Provide again, from the entries below, every line from the one containing "between pixels in" through the one containing "The present approach", exactly as written, and no other line.

====== SUPPLIED RECORDS

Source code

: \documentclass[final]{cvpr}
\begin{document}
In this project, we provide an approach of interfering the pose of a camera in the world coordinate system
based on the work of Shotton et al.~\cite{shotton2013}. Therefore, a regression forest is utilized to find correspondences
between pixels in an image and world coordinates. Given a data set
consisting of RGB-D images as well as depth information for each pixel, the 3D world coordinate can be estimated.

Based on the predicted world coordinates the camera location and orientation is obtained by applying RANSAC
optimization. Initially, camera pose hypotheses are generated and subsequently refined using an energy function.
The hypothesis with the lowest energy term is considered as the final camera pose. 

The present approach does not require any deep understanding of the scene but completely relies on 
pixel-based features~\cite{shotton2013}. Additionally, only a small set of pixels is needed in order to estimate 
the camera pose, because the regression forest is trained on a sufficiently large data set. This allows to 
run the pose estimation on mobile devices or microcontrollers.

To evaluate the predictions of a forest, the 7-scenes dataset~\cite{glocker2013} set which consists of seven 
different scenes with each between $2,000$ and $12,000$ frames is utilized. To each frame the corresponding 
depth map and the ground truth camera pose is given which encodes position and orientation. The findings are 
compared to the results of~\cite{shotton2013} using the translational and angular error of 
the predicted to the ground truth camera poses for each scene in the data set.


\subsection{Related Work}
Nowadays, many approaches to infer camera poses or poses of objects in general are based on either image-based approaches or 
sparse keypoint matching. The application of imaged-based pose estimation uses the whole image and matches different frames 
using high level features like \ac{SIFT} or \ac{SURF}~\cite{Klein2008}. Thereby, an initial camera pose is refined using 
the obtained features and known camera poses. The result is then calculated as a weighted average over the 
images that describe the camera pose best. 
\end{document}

============

§ **WRITTEN REPLY**:
between pixels in an image and world coordinates. Given a data set
consisting of RGB-D images as well as depth information for each pixel, the 3D world coordinate can be estimated.

Based on the predicted world coordinates the camera location and orientation is obtained by applying RANSAC
optimization. Initially, camera pose hypotheses are generated and subsequently refined using an energy function.
The hypothesis with the lowest energy term is considered as the final camera pose. 

The present approach does not require any deep understanding of the scene but completely relies on 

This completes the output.